We've yet to find wall tiles and they apparently need these for Thursday or Friday so have to go back yet again (third time for tile shops) to look for tiles. I am drawn to wildly expensive ones and R is drawn like a magnet to cheapy ones so hopefully a compromise will be found.















Sunday, 29 June 2008

A New Era

Its a new era, a new age and so I felt the need for a new blog. Out with the flirty forties with tales of lust and lusting after various men. Out with the gorgeous Mr V and various others and now time for a calmer me I am thinking, a me that likes gardening out the front and chatting to neighbours, looking after my family and cleaning. A me that likes to potter...so I guess if you want something more exciting than that then stop reading this right now...move away and find the exciting lives of others posted on here or near by, but if you want random ramblings of a woman having a quiet midlife crisis then continue on....on to where? I have not got a clue.

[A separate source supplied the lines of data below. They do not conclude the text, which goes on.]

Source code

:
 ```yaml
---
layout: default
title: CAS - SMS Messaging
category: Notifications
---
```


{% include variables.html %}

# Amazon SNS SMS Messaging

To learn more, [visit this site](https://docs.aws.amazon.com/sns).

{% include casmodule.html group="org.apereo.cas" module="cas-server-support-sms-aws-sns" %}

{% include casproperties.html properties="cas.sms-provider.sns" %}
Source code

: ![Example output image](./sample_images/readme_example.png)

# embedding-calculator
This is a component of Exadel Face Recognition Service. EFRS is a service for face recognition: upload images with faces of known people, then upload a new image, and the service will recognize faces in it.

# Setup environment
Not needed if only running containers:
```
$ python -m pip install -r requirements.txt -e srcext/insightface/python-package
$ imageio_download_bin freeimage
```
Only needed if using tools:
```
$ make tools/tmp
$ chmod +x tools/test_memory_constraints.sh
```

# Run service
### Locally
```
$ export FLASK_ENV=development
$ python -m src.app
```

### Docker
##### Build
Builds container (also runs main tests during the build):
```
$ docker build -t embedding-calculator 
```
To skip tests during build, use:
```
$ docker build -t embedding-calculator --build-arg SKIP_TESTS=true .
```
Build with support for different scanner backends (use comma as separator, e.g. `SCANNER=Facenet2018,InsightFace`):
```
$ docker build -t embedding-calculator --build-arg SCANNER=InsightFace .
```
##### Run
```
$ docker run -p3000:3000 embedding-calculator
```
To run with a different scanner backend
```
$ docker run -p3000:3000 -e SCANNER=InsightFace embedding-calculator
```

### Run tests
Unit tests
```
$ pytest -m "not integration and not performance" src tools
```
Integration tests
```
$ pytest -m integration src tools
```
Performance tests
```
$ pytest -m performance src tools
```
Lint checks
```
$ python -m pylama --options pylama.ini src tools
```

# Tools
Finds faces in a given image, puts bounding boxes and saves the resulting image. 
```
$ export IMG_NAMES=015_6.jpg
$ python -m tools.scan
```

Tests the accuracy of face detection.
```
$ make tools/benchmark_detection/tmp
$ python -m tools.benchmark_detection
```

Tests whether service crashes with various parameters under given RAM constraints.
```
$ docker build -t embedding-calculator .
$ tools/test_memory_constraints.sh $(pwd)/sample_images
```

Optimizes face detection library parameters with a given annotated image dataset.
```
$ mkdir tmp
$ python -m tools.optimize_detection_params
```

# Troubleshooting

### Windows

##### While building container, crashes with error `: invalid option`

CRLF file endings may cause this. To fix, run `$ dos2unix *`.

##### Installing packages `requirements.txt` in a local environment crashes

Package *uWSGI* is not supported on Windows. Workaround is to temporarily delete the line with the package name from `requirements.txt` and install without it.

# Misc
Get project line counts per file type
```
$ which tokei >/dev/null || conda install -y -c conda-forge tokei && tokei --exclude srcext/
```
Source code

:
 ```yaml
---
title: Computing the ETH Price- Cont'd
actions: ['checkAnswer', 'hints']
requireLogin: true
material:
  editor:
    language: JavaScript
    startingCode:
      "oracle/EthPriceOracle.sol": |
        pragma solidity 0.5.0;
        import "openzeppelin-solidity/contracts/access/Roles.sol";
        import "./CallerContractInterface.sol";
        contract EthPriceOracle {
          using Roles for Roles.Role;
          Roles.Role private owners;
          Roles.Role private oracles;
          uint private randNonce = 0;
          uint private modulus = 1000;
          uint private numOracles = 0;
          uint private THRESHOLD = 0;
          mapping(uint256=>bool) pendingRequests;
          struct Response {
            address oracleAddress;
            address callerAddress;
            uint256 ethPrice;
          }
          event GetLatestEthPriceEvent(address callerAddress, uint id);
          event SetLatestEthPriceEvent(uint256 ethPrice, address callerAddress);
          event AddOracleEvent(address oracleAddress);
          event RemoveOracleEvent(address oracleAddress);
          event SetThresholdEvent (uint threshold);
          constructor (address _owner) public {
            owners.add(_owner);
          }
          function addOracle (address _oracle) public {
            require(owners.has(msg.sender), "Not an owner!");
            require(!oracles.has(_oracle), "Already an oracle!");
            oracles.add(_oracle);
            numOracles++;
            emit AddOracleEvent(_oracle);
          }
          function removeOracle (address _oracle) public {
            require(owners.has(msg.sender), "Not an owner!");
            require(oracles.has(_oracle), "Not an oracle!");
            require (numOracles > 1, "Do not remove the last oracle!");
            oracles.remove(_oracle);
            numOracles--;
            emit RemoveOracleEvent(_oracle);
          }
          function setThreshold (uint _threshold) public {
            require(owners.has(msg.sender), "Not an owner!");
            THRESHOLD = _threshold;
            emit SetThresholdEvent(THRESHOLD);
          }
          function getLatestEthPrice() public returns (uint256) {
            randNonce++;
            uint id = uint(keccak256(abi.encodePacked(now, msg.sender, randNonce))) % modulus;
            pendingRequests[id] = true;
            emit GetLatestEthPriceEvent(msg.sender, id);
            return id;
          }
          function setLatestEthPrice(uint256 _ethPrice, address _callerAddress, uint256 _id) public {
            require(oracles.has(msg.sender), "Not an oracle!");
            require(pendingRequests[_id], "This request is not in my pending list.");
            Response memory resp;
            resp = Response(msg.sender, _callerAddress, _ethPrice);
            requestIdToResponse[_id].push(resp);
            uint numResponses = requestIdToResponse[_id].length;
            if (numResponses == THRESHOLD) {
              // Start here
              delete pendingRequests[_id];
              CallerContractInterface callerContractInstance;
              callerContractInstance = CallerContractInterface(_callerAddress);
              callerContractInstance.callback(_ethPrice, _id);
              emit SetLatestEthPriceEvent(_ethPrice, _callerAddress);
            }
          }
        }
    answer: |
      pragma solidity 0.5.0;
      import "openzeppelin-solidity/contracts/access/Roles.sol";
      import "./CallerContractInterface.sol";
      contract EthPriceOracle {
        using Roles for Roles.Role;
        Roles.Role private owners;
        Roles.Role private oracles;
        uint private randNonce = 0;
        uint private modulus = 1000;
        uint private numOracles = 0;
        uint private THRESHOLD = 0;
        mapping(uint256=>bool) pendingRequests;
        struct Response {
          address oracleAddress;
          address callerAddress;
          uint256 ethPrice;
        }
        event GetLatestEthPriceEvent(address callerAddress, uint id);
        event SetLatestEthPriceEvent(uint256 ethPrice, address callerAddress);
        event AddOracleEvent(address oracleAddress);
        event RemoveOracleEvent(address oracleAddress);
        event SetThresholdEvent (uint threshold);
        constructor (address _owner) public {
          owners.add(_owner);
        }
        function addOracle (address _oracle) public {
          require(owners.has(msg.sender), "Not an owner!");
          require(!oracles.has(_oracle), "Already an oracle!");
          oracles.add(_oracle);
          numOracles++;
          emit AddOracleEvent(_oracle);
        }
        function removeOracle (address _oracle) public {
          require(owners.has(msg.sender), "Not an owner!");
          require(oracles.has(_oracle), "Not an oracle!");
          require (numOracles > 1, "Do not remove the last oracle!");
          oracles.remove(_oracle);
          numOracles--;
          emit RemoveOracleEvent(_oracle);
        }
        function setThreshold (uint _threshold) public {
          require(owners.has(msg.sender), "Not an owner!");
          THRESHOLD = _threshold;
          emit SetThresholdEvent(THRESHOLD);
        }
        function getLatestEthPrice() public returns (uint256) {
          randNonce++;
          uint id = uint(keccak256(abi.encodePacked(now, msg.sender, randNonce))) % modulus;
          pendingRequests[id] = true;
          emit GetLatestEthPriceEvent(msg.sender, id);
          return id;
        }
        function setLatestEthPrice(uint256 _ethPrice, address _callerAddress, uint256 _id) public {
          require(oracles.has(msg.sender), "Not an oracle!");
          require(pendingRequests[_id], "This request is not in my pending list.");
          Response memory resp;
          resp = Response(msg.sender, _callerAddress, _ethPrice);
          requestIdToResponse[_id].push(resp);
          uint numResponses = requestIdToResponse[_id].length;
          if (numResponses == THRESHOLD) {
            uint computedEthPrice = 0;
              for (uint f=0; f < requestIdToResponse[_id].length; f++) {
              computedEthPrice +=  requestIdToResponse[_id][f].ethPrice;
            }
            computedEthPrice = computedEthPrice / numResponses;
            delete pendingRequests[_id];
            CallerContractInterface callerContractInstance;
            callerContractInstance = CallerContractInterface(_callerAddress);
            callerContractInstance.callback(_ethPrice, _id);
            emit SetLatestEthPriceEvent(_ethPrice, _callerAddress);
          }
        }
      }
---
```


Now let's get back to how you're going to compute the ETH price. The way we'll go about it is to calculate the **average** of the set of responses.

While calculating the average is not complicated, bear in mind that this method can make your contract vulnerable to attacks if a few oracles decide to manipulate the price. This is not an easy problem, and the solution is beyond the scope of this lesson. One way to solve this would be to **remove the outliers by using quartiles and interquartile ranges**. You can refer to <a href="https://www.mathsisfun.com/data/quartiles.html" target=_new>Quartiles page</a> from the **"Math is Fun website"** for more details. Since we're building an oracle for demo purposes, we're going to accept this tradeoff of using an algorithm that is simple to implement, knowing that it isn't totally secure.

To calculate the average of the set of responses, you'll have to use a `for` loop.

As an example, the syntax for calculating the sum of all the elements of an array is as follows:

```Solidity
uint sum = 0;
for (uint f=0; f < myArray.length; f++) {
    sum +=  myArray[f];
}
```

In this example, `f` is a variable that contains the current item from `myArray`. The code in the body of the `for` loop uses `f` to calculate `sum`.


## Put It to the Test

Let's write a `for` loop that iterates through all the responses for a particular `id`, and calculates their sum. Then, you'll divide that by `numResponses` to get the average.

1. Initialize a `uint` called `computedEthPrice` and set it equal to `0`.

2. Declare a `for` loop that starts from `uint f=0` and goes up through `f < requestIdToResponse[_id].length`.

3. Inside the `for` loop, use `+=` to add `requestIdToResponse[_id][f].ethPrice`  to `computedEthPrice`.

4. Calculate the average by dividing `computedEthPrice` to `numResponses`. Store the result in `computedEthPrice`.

So whats happening at the moment. Its the eve of my 29th wedding anniversary and for the most part a sort of calm has entered our lives punctuated by my nagging and his horrible and childish temper tantrums when some inanimate object like the iron does not work properly. Other than that we mumble and bumble along, getting slightly on each others nerves but trying for once to be polite and considerate and not always suspect the other of some foul play.

Tomorrow is the day that work starts on the bathroom. I'm dreading the mess, the upheaval the lack of bath or sink and the fluctuations of when we can flush or not...I am also looking forward to the first time since I got married to having a newly decorated bathroom with a power shower. I know these things are what most people just take for granted but I have had to wait till I am just 3 days off 50 to get my own bathroom.

Yes thats right the 50th birthday is bearing down on me and I cannot quite believe that I will be a 50 year old woman. 50 year olds are old and I am not old. 50 year olds are sensible and boring and tired and don't have ambition or sex drive or like good music and I like all those things.
I've been in crisis about this birthday since Christmas I think and have steadily got more depressed and anxious and unhappy about my looks and weight hence giving up the gorgeous Mr V and yet seemingly unable to do anything about it ie lose weight and exercise. Instead I eat and drink and slouch and slob and hate it when I look fat in photo's and pregnant in some outfits....on the other hand grabbing a handful of my fat tummy feels strangely comforting.